It’s considered an adaptogen, which means that it’s believed to help your body manage stress more effectively. Research has shown that it reduces levels of cortisol, a hormone that your adrenal glands produce in response to stress (4).

There’s also evidence linking ashwagandha to lower levels of anxiety and improved sleep in people with stress and anxiety disorders (4, 5, 6).

Moreover, research shows that ashwagandha may enhance muscle growth, memory, and male fertility, as well as lower blood sugar levels. However, larger studies are needed to confirm these benefits (7, 8, 9, 10, 11).

Finally, there’s evidence that it may help reduce inflammation and boost your immune system, though more studies are needed (12, 13).

Boswellia, also known as Indian frankincense or olibanum, is made from the resin of the Boswellia serrata tree. It’s known for its easily recognizable spicy, woody aroma.

Research suggests that it may be particularly effective at reducing inflammation by preventing the release of inflammation-causing compounds known as leukotrienes (14, 15).
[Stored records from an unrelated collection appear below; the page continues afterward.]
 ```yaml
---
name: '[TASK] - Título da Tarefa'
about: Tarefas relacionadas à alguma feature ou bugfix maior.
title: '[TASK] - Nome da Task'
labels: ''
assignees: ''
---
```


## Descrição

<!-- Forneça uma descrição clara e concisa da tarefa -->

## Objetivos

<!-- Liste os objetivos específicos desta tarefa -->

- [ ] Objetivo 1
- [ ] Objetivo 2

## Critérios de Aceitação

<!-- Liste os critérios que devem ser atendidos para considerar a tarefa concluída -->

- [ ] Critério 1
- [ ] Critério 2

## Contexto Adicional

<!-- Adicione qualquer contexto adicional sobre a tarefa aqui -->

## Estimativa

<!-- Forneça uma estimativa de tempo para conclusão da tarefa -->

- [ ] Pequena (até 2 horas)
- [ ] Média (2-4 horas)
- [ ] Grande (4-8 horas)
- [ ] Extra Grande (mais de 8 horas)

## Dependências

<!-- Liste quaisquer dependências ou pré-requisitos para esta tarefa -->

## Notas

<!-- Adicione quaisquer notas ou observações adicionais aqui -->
Human studies link boswellia to reduced pain, improved mobility, and a greater range of movement in people with osteoarthritis and rheumatoid arthritis. It may also help prevent oral infections and fight gingivitis (15, 16, 17, 18, 19, 20).

Moreover, it may improve digestion in people with ulcerative colitis and Crohn’s disease, as well as breathing in people with chronic asthma, but more controlled human studies are needed (21, 22, 23).

Triphala is an Ayurvedic remedy consisting of the following three small medicinal fruits (24):

  • amla (Emblica officinalis, or Indian gooseberry)
  • bibhitaki (Terminalia bellirica)
  • haritaki (Terminalia chebula)

Test-tube and animal studies show that triphala may reduce inflammation caused by arthritis, as well as prevent or limit the growth of certain types of cancer. However, studies in humans are lacking and more research needs to be done (25, 26, 27, 28).

It may also function as a natural laxative, reducing constipation, abdominal pain, and flatulence while improving the frequency and consistency of bowel movements in people with gut disorders (29, 30).

In addition, a limited number of studies suggest that a mouthwash containing triphala may reduce plaque buildup, decrease gum inflammation, and prevent the growth of bacteria in the mouth (31, 32).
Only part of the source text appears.